Wie steuern Sie die Frequenz?
Die Kapazität der Küche ist limitiert auf 25 Bestellungen pro Viertelstunde. Sind die erreicht, dann steht das Zeitfenster in der App nicht mehr zur Verfügung.
Haben Sie nicht Angst, dass die Gäste zu lange sitzen bleiben?
Anfangs war das eine Befürchtung, aber es passiert nicht. Wir belegen die Tische in zwei Stunden Mittagspause vier Mal und es fühlt sich trotzdem keiner gehetzt.
Muss man vorbestellen?
Nein, aber meistens empfiehlt es sich. Wir haben einen hohen Anteil von Stammgästen inzwischen. Die besten Gäste kommen fast täglich.
Verstehen die Gäste die Foodwall?
Nicht immer beim ersten Mal, aber im Großen und Ganzen haben die Entwickler die Usability echt gut hingekriegt. Die einzelnen Fächer für das Essen sind als Kacheln in der App hinterlegt. Da tippt man drauf und das Türchen öffnet sich.
Darf man das Essen auch mitnehmen?
Hier nicht. Wir haben ein paar Kleinigkeiten „to go“. Aber das ist nicht Teil des Konzepts. Wir wollen ja entschleunigen. Dennoch ist das, was wir entwickelt haben, dazu geeignet, an anderer Stelle für To-Go-Konzepte eingesetzt zu werden.
Es gibt viele Entwicklungen zur Digitalisierung des Kochprozesses. Ist das der nächste logische Schritt?
Alle Wertschöpfungsstufen in der Gastronomie bieten das Potenzial für Digitalisierung und Automatisierung. Davon bin ich zutiefst überzeugt. Wir werden alle Spielarten sehen von aufgewärmtem Convenience-Food bis zu frisch vom Roboter zubereiteten Gerichten. Aber ich glaube nicht, dass das in jedem Gastronomiesegment geschehen wird.

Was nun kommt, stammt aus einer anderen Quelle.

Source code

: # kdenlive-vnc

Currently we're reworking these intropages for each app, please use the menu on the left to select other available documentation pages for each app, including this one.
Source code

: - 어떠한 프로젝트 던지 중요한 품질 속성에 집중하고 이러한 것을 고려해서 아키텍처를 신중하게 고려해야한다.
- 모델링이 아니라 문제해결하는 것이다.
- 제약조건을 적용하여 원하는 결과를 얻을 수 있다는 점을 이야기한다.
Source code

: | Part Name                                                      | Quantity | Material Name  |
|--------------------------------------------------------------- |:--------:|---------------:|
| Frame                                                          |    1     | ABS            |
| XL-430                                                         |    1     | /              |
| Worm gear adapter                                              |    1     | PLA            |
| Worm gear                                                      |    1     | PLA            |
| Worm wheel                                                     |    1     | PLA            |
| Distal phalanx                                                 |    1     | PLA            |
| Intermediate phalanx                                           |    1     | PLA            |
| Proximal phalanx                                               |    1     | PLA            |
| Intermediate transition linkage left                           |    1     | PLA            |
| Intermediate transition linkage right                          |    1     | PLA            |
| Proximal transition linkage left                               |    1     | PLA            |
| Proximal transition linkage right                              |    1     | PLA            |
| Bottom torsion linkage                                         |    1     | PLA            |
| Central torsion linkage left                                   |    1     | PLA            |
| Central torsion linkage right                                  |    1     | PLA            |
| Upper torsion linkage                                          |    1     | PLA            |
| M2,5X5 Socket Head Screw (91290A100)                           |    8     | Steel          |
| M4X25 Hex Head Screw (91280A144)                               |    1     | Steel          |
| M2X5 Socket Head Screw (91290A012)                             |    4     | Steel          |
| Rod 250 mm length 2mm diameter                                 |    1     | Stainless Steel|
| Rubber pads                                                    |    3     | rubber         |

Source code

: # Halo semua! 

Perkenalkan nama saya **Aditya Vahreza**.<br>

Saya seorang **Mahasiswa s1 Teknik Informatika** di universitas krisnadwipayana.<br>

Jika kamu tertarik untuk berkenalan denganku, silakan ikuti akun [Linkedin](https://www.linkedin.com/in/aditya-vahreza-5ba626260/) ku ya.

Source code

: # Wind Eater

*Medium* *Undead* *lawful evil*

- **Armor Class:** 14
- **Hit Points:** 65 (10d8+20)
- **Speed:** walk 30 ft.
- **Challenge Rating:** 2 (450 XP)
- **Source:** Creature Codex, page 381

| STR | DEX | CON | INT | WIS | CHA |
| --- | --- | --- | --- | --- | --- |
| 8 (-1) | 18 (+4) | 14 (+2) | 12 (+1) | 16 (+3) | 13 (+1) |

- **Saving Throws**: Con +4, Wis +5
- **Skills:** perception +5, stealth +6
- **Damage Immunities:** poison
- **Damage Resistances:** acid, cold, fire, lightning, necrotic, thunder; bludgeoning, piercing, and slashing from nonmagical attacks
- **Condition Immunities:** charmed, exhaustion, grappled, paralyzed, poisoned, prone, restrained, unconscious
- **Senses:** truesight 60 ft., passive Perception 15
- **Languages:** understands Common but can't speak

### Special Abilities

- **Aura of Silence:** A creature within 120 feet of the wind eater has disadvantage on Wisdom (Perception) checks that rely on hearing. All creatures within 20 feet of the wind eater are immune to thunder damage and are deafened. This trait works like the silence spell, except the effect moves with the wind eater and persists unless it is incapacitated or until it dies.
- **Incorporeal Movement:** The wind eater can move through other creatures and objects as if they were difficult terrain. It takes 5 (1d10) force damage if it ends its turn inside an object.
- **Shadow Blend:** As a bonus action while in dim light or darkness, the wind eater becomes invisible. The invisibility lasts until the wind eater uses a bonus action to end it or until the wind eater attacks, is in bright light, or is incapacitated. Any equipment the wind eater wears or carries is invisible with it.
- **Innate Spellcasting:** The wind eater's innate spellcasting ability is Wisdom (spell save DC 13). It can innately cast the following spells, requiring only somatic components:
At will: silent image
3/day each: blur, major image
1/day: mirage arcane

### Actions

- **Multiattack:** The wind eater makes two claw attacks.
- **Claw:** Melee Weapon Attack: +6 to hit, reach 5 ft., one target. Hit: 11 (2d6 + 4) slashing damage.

Mein tiefer Wunsch ist es, dass in unserem Segment das handwerkliche Können, die Interaktion zwischen Küche, Gastgeber und Gästen immer die Oberhand behält, weil es einfach die schönere Atmosphäre erzeugt. Aber wir dürfen nicht vergessen, dass wir in einem Hochlohnland leben, wo es nicht gerade einfach ist, personalintensive Konzepte kosteneffizient umzusetzen. Wer sich da nicht von der Digitalisierung helfen lässt, ist selbst schuld. Aber das Wichtige in der Customer Experience wird immer der Mensch sein.